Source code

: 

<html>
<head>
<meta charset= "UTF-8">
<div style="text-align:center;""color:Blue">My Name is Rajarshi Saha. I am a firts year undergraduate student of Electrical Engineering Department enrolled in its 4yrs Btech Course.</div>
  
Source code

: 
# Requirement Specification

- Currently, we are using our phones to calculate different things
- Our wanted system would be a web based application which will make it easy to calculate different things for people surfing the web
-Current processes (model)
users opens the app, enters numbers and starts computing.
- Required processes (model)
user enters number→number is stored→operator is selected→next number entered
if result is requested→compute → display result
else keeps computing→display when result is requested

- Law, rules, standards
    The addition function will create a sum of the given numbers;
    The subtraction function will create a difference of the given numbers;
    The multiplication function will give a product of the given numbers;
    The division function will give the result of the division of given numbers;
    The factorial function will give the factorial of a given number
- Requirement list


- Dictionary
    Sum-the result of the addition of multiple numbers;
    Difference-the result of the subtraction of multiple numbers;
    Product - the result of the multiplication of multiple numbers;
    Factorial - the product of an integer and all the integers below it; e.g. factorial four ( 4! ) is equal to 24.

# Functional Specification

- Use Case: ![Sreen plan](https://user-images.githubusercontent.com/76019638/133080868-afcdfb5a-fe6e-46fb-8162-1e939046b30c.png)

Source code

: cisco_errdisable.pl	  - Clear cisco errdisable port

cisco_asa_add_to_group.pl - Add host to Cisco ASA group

_ _ _ _

None of the records may be left out; each is to be restated exactly.

Source code

: 

<html>
<head>
<meta charset= "UTF-8">
<div style="text-align:center;""color:Blue">My Name is Rajarshi Saha. I am a firts year undergraduate student of Electrical Engineering Department enrolled in its 4yrs Btech Course.</div>
  
Source code

: 
# Requirement Specification

- Currently, we are using our phones to calculate different things
- Our wanted system would be a web based application which will make it easy to calculate different things for people surfing the web
-Current processes (model)
users opens the app, enters numbers and starts computing.
- Required processes (model)
user enters number→number is stored→operator is selected→next number entered
if result is requested→compute → display result
else keeps computing→display when result is requested

- Law, rules, standards
    The addition function will create a sum of the given numbers;
    The subtraction function will create a difference of the given numbers;
    The multiplication function will give a product of the given numbers;
    The division function will give the result of the division of given numbers;
    The factorial function will give the factorial of a given number
- Requirement list


- Dictionary
    Sum-the result of the addition of multiple numbers;
    Difference-the result of the subtraction of multiple numbers;
    Product - the result of the multiplication of multiple numbers;
    Factorial - the product of an integer and all the integers below it; e.g. factorial four ( 4! ) is equal to 24.

# Functional Specification

- Use Case: ![Sreen plan](https://user-images.githubusercontent.com/76019638/133080868-afcdfb5a-fe6e-46fb-8162-1e939046b30c.png)

Source code

: cisco_errdisable.pl	  - Clear cisco errdisable port

cisco_asa_add_to_group.pl - Add host to Cisco ASA group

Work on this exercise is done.